Yahoo! named 37-year-old Marissa Mayer, a key Google team member, as its chief executive, making her among the most prominent women in technology and corporate America.
The appointment effective Tuesday "signals a renewed focus on product innovation to drive user experience and advertising revenue for one of the world's largest consumer Internet brands," Yahoo! said in a statement in San Francisco on Monday.
The move comes as a surprise after many reports said interim CEO Ross Levinsohn had a lock on the top job at the struggling Internet pioneer.
"I am honored and delighted to lead Yahoo!, one of the Internet's premier destinations for more than 700 million users," Mayer said in a statement.
"I look forward to working with the company's dedicated employees to bring innovative products, content, and personalized experiences to users and advertisers all around the world."

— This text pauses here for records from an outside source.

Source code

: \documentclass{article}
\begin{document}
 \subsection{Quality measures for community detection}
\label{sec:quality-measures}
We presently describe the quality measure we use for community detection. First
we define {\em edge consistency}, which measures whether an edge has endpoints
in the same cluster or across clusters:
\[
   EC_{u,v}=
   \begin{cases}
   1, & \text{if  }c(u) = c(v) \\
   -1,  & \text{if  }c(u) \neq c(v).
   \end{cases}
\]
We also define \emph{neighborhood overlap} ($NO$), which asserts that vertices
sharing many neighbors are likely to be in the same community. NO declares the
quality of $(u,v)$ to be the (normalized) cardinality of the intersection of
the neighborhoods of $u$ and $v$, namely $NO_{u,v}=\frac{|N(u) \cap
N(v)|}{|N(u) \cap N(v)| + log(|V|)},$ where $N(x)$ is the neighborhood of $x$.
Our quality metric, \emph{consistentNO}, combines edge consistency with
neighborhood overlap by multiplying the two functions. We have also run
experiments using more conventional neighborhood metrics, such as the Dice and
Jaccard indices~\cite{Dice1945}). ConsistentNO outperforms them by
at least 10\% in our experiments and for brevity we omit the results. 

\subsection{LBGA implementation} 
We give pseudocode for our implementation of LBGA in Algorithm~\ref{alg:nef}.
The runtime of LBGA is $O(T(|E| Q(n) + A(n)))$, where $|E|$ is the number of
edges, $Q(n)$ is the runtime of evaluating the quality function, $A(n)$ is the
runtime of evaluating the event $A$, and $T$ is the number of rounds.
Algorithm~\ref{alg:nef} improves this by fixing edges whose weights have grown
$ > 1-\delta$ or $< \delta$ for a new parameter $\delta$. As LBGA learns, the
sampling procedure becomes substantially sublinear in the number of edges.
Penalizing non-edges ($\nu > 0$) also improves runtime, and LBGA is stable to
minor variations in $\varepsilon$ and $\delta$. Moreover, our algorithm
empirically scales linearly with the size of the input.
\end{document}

At Google, Mayer was responsible for local and geographical products including Google Maps, Google Earth, Zagat, Street View, and local search for desktop and mobile. She joined Google in 1999 as its 20th employee "and led efforts for many of Google's most recognizable products, including the development of its flagship search product and iconic homepage for over 10 years," the statement said.
She also "managed some of Google's most successful innovations, launching more than 100 features and products including image, book and product search, toolbar, iGoogle, Google News, and Gmail," according to the statement.

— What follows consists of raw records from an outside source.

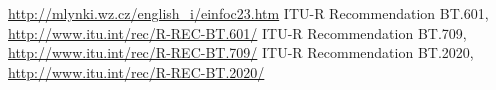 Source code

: \begin{thebibliography}{99}

    \url{http://mlynki.wz.cz/english_i/einfoc23.htm}
     ITU-R Recommendation BT.601,
    \url{http://www.itu.int/rec/R-REC-BT.601/}
     ITU-R Recommendation BT.709,
    \url{http://www.itu.int/rec/R-REC-BT.709/}
     ITU-R Recommendation BT.2020,
    \url{http://www.itu.int/rec/R-REC-BT.2020/}
    
\end{thebibliography}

Mayer told a daily she "had an amazing time at Google" over the past 13 years, but that she opted to go to Yahoo! because it is "one of the best brands on the Internet."

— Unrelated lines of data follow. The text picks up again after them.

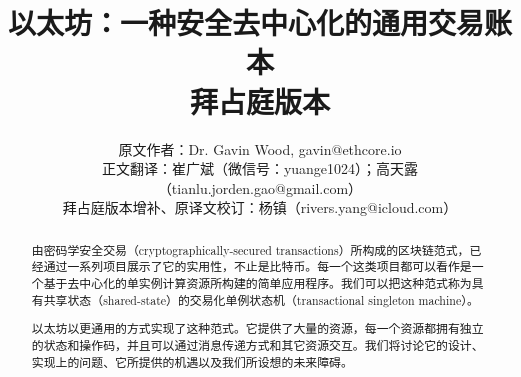 \documentclass[9pt,oneside]{amsart}
\title{以太坊：一种安全去中心化的通用交易账本 \\ {\smaller \textbf{拜占庭版本 \YellowPaperVersionNumber}}}
\author{
    原文作者：Dr. Gavin Wood, gavin@ethcore.io\\
    正文翻译：崔广斌（微信号：yuange1024）；高天露（tianlu.jorden.gao@gmail.com） \\
    拜占庭版本增补、原译文校订：杨镇（rivers.yang@icloud.com）
}
\begin{document}
\pagecolor{pagecolor}

\begin{abstract}
由密码学安全交易（cryptographically-secured transactions）所构成的区块链范式，已经通过一系列项目展示了它的实用性，不止是比特币。每一个这类项目都可以看作是一个基于去中心化的单实例计算资源所构建的简单应用程序。我们可以把这种范式称为具有共享状态（shared-state）的交易化单例状态机（transactional singleton machine）。

以太坊以更通用的方式实现了这种范式。它提供了大量的资源，每一个资源都拥有独立的状态和操作码，并且可以通过消息传递方式和其它资源交互。我们将讨论它的设计、实现上的问题、它所提供的机遇以及我们所设想的未来障碍。
\end{abstract}

\maketitle
\end{document}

Levinsohn took over in May when Scott Thompson was ousted in the face of controversy about an inflated resume.
Last week, shareholders endorsed the struggling Internet firm's overhauled board of directors and called for a fresh plan to compete against rivals such as Google and Facebook, but made no announcement about a chief executive.
Yahoo! has been trying to reinvent itself as a "premier digital media" company since the once-flowering Internet search service found itself withering in Google's shadow.